**Task to complete:** The response must be made up of the lines in the entries below that contain "Registry".

**** Available data ****

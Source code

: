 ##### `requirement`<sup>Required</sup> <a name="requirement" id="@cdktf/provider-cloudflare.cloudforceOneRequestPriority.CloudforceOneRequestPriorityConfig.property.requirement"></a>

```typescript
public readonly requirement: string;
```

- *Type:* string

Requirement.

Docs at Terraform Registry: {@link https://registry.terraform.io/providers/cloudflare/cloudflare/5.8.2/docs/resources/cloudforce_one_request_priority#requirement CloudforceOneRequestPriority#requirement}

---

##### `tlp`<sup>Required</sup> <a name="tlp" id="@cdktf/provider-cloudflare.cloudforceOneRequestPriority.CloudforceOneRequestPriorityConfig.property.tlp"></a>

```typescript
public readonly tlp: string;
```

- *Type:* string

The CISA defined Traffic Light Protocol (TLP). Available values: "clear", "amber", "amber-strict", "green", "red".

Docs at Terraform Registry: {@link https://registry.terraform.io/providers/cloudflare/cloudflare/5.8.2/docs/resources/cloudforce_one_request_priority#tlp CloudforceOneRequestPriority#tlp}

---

****

**Your solution:**
Docs at Terraform Registry: {@link https://registry.terraform.io/providers/cloudflare/cloudflare/5.8.2/docs/resources/cloudforce_one_request_priority#requirement CloudforceOneRequestPriority#requirement}
Docs at Terraform Registry: {@link https://registry.terraform.io/providers/cloudflare/cloudflare/5.8.2/docs/resources/cloudforce_one_request_priority#tlp CloudforceOneRequestPriority#tlp}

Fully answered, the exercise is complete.